Task requirements: Go through the records below and show every line with the string "worked".

Data for the task:
>>>

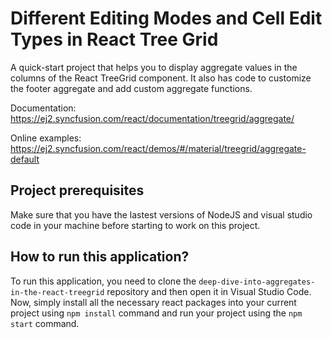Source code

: # Different Editing Modes and Cell Edit Types in React Tree Grid

A quick-start project that helps you to display aggregate values in the columns of the React TreeGrid component. It also has code to customize the footer aggregate and add custom aggregate functions. 

Documentation: https://ej2.syncfusion.com/react/documentation/treegrid/aggregate/

Online examples: https://ej2.syncfusion.com/react/demos/#/material/treegrid/aggregate-default

## Project prerequisites

Make sure that you have the lastest versions of NodeJS and visual studio code in your machine before starting to work on this project.

## How to run this application?

To run this application, you need to clone the `deep-dive-into-aggregates-in-the-react-treegrid` repository and then open it in Visual Studio Code. Now, simply install all the necessary react packages into your current project using `npm install` command and run your project using the `npm start` command.
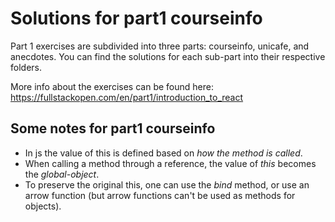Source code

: # Solutions for part1 courseinfo

Part 1 exercises are subdivided into three parts: courseinfo, unicafe, and anecdotes. You can find the solutions for each sub-part into their respective folders.

More info about the exercises can be found here: <https://fullstackopen.com/en/part1/introduction_to_react>

## Some notes for part1 courseinfo

- In js the value of this is defined based on _how the method is called_.
- When calling a method through a reference, the value of _this_ becomes the _global-object_.
- To preserve the original this, one can use the _bind_ method, or use an arrow function (but arrow functions can't be used as methods for objects).
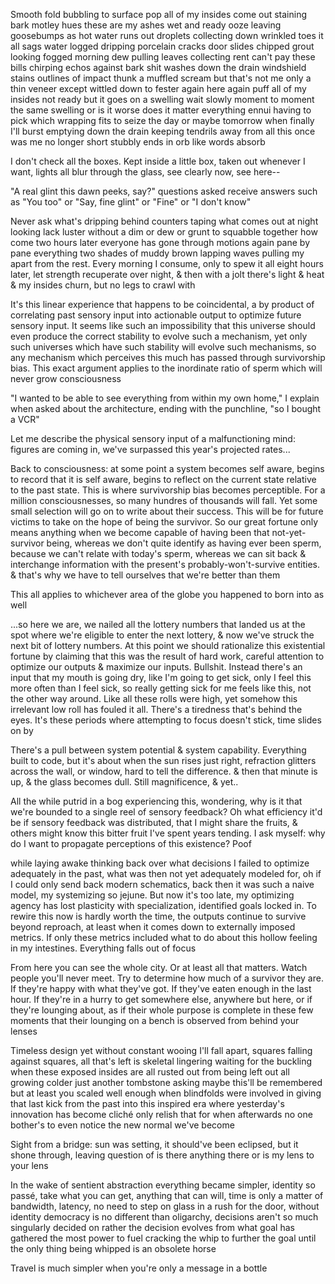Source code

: Smooth fold bubbling to surface pop all of my insides come out staining bark motley hues these are my ashes wet and ready ooze leaving goosebumps as hot water runs out droplets collecting down wrinkled toes it all sags water logged dripping porcelain cracks door slides chipped grout looking fogged morning dew pulling leaves collecting rent can't pay these bills chirping echos against bark shit washes down the drain windshield stains outlines of impact thunk a muffled scream but that's not me only a thin veneer except wittled down to fester again here again puff all of my insides not ready but it goes on a swelling wait slowly moment to moment the same swelling or is it worse does it matter everything ennui having to pick which wrapping fits to seize the day or maybe tomorrow when finally I'll burst emptying down the drain keeping tendrils away from all this once was me no longer short stubbly ends in orb like words absorb

I don't check all the boxes. Kept inside a little box, taken out whenever I want, lights all blur through the glass, see clearly now, see here--

"A real glint this dawn peeks, say?" questions asked receive answers such as "You too" or "Say, fine glint" or "Fine" or "I don't know"

Never ask what's dripping behind counters taping what comes out at night looking lack luster without a dim or dew or grunt to squabble together how come two hours later everyone has gone through motions again pane by pane everything two shades of muddy brown lapping waves pulling my apart from the rest. Every morning I consume, only to spew it all eight hours later, let strength recuperate over night, & then with a jolt there's light & heat & my insides churn, but no legs to crawl with

It's this linear experience that happens to be coincidental, a by product of correlating past sensory input into actionable output to optimize future sensory input. It seems like such an impossibility that this universe should even produce the correct stability to evolve such a mechanism, yet only such universes which have such stability will evolve such mechanisms, so any mechanism which perceives this much has passed through survivorship bias. This exact argument applies to the inordinate ratio of sperm which will never grow consciousness

"I wanted to be able to see everything from within my own home," I explain when asked about the architecture, ending with the punchline, "so I bought a VCR"

Let me describe the physical sensory input of a malfunctioning mind: figures are coming in, we've surpassed this year's projected rates...

Back to consciousness: at some point a system becomes self aware, begins to record that it is self aware, begins to reflect on the current state relative to the past state. This is where survivorship bias becomes perceptible. For a million consciousnesses, so many hundres of thousands will fall. Yet some small selection will go on to write about their success. This will be for future victims to take on the hope of being the survivor. So our great fortune only means anything when we become capable of having been that not-yet-survivor being, whereas we don't quite identify as having ever been sperm, because we can't relate with today's sperm, whereas we can sit back & interchange information with the present's probably-won't-survive entities. & that's why we have to tell ourselves that we're better than them

This all applies to whichever area of the globe you happened to born into as well

...so here we are, we nailed all the lottery numbers that landed us at the spot where we're eligible to enter the next lottery, & now we've struck the next bit of lottery numbers. At this point we should rationalize this existential fortune by claiming that this was the result of hard work, careful attention to optimize our outputs & maximize our inputs. Bullshit. Instead there's an input that my mouth is going dry, like I'm going to get sick, only I feel this more often than I feel sick, so really getting sick for me feels like this, not the other way around. Like all these rolls were high, yet somehow this irrelevant low roll has fouled it all. There's a tiredness that's behind the eyes. It's these periods where attempting to focus doesn't stick, time slides on by

There's a pull between system potential & system capability. Everything built to code, but it's about when the sun rises just right, refraction glitters across the wall, or window, hard to tell the difference. & then that minute is up, & the glass becomes dull. Still magnificence, & yet..

All the while putrid in a bog experiencing this, wondering, why is it that we're bounded to a single reel of sensory feedback? Oh what efficiency it'd be if sensory feedback was distributed, that I might share the fruits, & others might know this bitter fruit I've spent years tending. I ask myself: why do I want to propagate perceptions of this existence? Poof

while laying awake thinking back over what decisions I failed to optimize adequately in the past, what was then not yet adequately modeled for, oh if I could only send back modern schematics, back then it was such a naive model, my systemizing so jejune. But now it's too late, my optimizing agency has lost plasticity with specialization, identified goals locked in. To rewire this now is hardly worth the time, the outputs continue to survive beyond reproach, at least when it comes down to externally imposed metrics. If only these metrics included what to do about this hollow feeling in my intestines. Everything falls out of focus

From here you can see the whole city. Or at least all that matters. Watch people you'll never meet. Try to determine how much of a survivor they are. If they're happy with what they've got. If they've eaten enough in the last hour. If they're in a hurry to get somewhere else, anywhere but here, or if they're lounging about, as if their whole purpose is complete in these few moments that their lounging on a bench is observed from behind your lenses

Timeless design yet without constant wooing I'll fall apart, squares falling against squares, all that's left is skeletal lingering waiting for the buckling when these exposed insides are all rusted out from being left out all growing colder just another tombstone asking maybe this'll be remembered but at least you scaled well enough when blindfolds were involved in giving that last kick from the past into this inspired era where yesterday's innovation has become cliché only relish that for when afterwards no one bother's to even notice the new normal we've become

Sight from a bridge: sun was setting, it should've been eclipsed, but it shone through, leaving question of is there anything there or is my lens to your lens

In the wake of sentient abstraction everything became simpler, identity so passé, take what you can get, anything that can will, time is only a matter of bandwidth, latency, no need to step on glass in a rush for the door, without identity democracy is no different than oligarchy, decisions aren't so much singularly decided on rather the decision evolves from what goal has gathered the most power to fuel cracking the whip to further the goal until the only thing being whipped is an obsolete horse

Travel is much simpler when you're only a message in a bottle
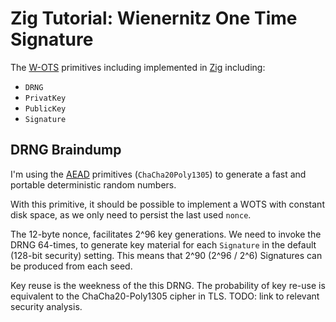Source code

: Zig Tutorial: Wienernitz One Time Signature
===========================================

The [W-OTS](https://medium.com/asecuritysite-when-bob-met-alice/w-otss-the-problem-sleepwalking-into-a-broken-world-of-trust-7a6e027d1d9f) primitives
including implemented in [Zig](https://ziglang.org) including:

- `DRNG`
- `PrivatKey`
- `PublicKey`
- `Signature`

DRNG Braindump
--------------

I'm using the [AEAD](https://en.wikipedia.org/wiki/Authenticated_encryption) primitives
(`ChaCha20Poly1305`) to generate a fast and portable deterministic random numbers.

With this primitive, it should be possible to implement a WOTS with constant disk space,
as we only need to persist the last used `nonce`.

The 12-byte nonce, facilitates 2^96 key generations. We need to invoke the DRNG 64-times,
to generate key material for each `Signature` in the default (128-bit security) setting.
This means that 2^90 (2^96 / 2^6) Signatures can be produced from each seed.

Key reuse is the weekness of the this DRNG. The probability of key re-use is equivalent to
the ChaCha20-Poly1305 cipher in TLS.
TODO: link to relevant security analysis.
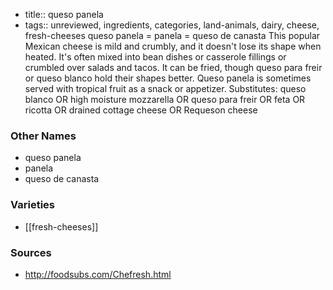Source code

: - title:: queso panela
- tags:: unreviewed, ingredients, categories, land-animals, dairy, cheese, fresh-cheeses
queso panela = panela = queso de canasta This popular Mexican cheese is mild and crumbly, and it doesn't lose its shape when heated. It's often mixed into bean dishes or casserole fillings or crumbled over salads and tacos. It can be fried, though queso para freir or queso blanco hold their shapes better. Queso panela is sometimes served with tropical fruit as a snack or appetizer. Substitutes: queso blanco OR high moisture mozzarella OR queso para freir OR feta OR ricotta OR drained cottage cheese OR Requeson cheese

### Other Names

* queso panela
* panela
* queso de canasta

### Varieties

* [[fresh-cheeses]]

### Sources
* http://foodsubs.com/Chefresh.html
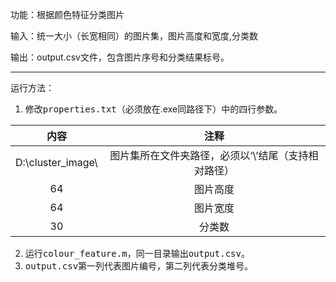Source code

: 功能：根据颜色特征分类图片

输入：统一大小（长宽相同）的图片集，图片高度和宽度,分类数

输出：output.csv文件，包含图片序号和分类结果标号。

------

运行方法：

1. 修改<kbd>properties.txt</kbd>（必须放在.exe同路径下）中的四行参数。

|       内容        |                        注释                         |
| :---------------: | :-------------------------------------------------: |
| D:\cluster_image\ | 图片集所在文件夹路径，必须以‘\’结尾（支持相对路径） |
|        64         |                      图片高度                       |
|        64         |                      图片宽度                       |
|        30         |                       分类数                        |

2. 运行<kbd>colour_feature.m</kbd>，同一目录输出<kbd>output.csv</kbd>。
3. <kbd>output.csv</kbd>第一列代表图片编号，第二列代表分类堆号。

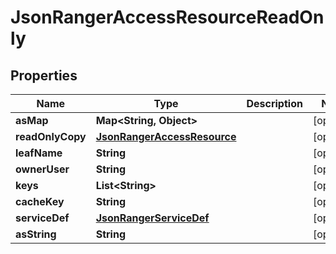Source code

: 
# JsonRangerAccessResourceReadOnly

## Properties
Name | Type | Description | Notes
------------ | ------------- | ------------- | -------------
**asMap** | **Map&lt;String, Object&gt;** |  |  [optional]
**readOnlyCopy** | [**JsonRangerAccessResource**](JsonRangerAccessResource.md) |  |  [optional]
**leafName** | **String** |  |  [optional]
**ownerUser** | **String** |  |  [optional]
**keys** | **List&lt;String&gt;** |  |  [optional]
**cacheKey** | **String** |  |  [optional]
**serviceDef** | [**JsonRangerServiceDef**](JsonRangerServiceDef.md) |  |  [optional]
**asString** | **String** |  |  [optional]



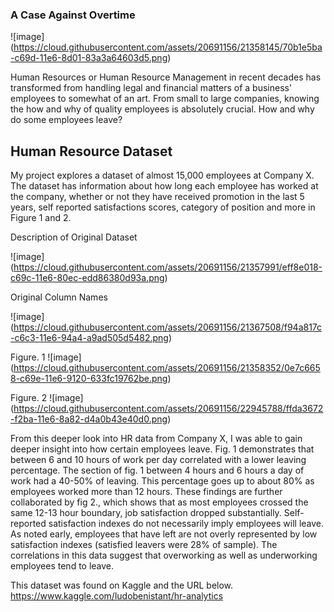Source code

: ### A Case Against Overtime
![image] (https://cloud.githubusercontent.com/assets/20691156/21358145/70b1e5ba-c69d-11e6-8d01-83a3a64603d5.png)


Human Resources or Human Resource Management in recent decades has transformed from handling legal and financial matters of a business' employees to somewhat of an art. From small to large companies, knowing the how and why of  quality employees is absolutely crucial. How and why do some employees leave? 

## Human Resource Dataset 

My project explores a dataset of almost 15,000 employees at Company X. The dataset has information about how long each employee has worked at the company, whether or not they have received promotion in the last 5 years, self reported satisfactions scores, category of position and more in Figure 1 and 2. 

Description of Original Dataset

![image] (https://cloud.githubusercontent.com/assets/20691156/21357991/eff8e018-c69c-11e6-80ec-edd86380d93a.png)

Original Column Names 


![image] (https://cloud.githubusercontent.com/assets/20691156/21367508/f94a817c-c6c3-11e6-94a4-a9ad505d5482.png)


Figure. 1 
![image] (https://cloud.githubusercontent.com/assets/20691156/21358352/0e7c6658-c69e-11e6-9120-633fc19762be.png)


Figure. 2
![image] (https://cloud.githubusercontent.com/assets/20691156/22945788/ffda3672-f2ba-11e6-8a82-d4a0b43e40d0.png)

From this deeper look into HR data from Company X, I was able to gain deeper insight into how certain employees leave. Fig. 1 demonstrates that between 6 and 10 hours of work per day correlated with a lower leaving percentage. The section of fig. 1 between 4 hours and 6 hours a day of work had a 40-50% of leaving. This percentage goes up to about 80%  as employees worked more than 12 hours. These findings are further collaborated by fig 2., which shows that as most employees crossed the same 12-13 hour boundary, job satisfaction dropped substantially. Self-reported satisfaction indexes do not necessarily imply employees will leave. As noted early, employees that have left are not overly represented by low satisfaction indexes (satisfied leavers were 28% of sample).  The correlations in this data suggest that overworking as well as underworking employees tend to leave. 







This dataset was found on Kaggle and the URL below.
https://www.kaggle.com/ludobenistant/hr-analytics
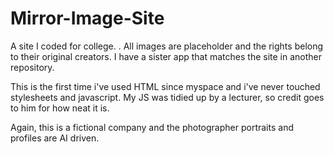 # Mirror-Image-Site
A site I coded for college. . All images are placeholder and the rights belong to their original creators. I have a sister app that matches the site in another repository.

This is the first time i've used HTML since myspace and i've never touched stylesheets and javascript. My JS was tidied up by a lecturer, so credit goes to him for how neat it is.

Again, this is a fictional company and the photographer portraits and profiles are AI driven.
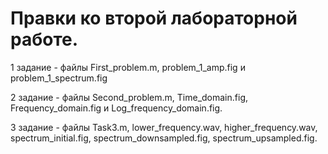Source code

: # Правки ко второй лабораторной работе.
1 задание - файлы First_problem.m, problem_1_amp.fig и problem_1_spectrum.fig

2 задание - файлы Second_problem.m, Time_domain.fig, Frequency_domain.fig и Log_frequency_domain.fig.

3 задание - файлы Task3.m, lower_frequency.wav, higher_frequency.wav, spectrum_initial.fig, spectrum_downsampled.fig, spectrum_upsampled.fig.
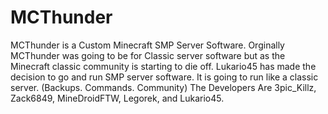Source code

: MCThunder
=========

MCThunder is a Custom Minecraft SMP Server Software. Orginally MCThunder was going to be for Classic server software but as the Minecraft classic community is starting to die off. Lukario45 has made the decision to go and run SMP server software. It is going to run like a classic server. (Backups. Commands. Community) The Developers Are 3pic_Killz, Zack6849, MineDroidFTW, Legorek, and Lukario45.  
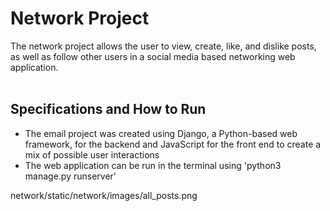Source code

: # Network Project
The network project allows the user to view, create, like, and dislike posts, as well as follow other users in a social media based networking web application.
<br></br>




## Specifications and How to Run
- The email project was created using Django, a Python-based web framework, for the backend and JavaScript for the front end to create a mix of possible user interactions
- The web application can be run in the terminal using 'python3 manage.py runserver'



network/static/network/images/all_posts.png
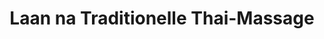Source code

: ---
title: "Laan na Traditionelle Thai-Massage"
url: /brachttal/laan-na-traditionelle-thai-massage/
shop: Massage
---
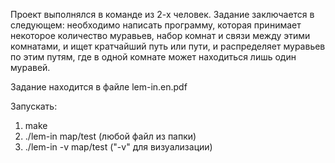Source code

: Проект выполнялся в команде из 2-х человек. Задание заключается в следующем: необходимо написать программу, которая принимает некоторое количество муравьев, набор комнат и связи между этими комнатами, и ищет кратчайший путь или пути, и распределяет муравьев по этим путям, где в одной комнате может находиться лишь один муравей.

Задание находится в файле lem-in.en.pdf

Запускать:
1) make
2) ./lem-in map/test (любой файл из папки)
3) ./lem-in -v map/test ("-v" для визуализации)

<<<

Result below:
My project explores a dataset of almost 15,000 employees at Company X. The dataset has information about how long each employee has worked at the company, whether or not they have received promotion in the last 5 years, self reported satisfactions scores, category of position and more in Figure 1 and 2. 
From this deeper look into HR data from Company X, I was able to gain deeper insight into how certain employees leave. Fig. 1 demonstrates that between 6 and 10 hours of work per day correlated with a lower leaving percentage. The section of fig. 1 between 4 hours and 6 hours a day of work had a 40-50% of leaving. This percentage goes up to about 80%  as employees worked more than 12 hours. These findings are further collaborated by fig 2., which shows that as most employees crossed the same 12-13 hour boundary, job satisfaction dropped substantially. Self-reported satisfaction indexes do not necessarily imply employees will leave. As noted early, employees that have left are not overly represented by low satisfaction indexes (satisfied leavers were 28% of sample).  The correlations in this data suggest that overworking as well as underworking employees tend to leave. 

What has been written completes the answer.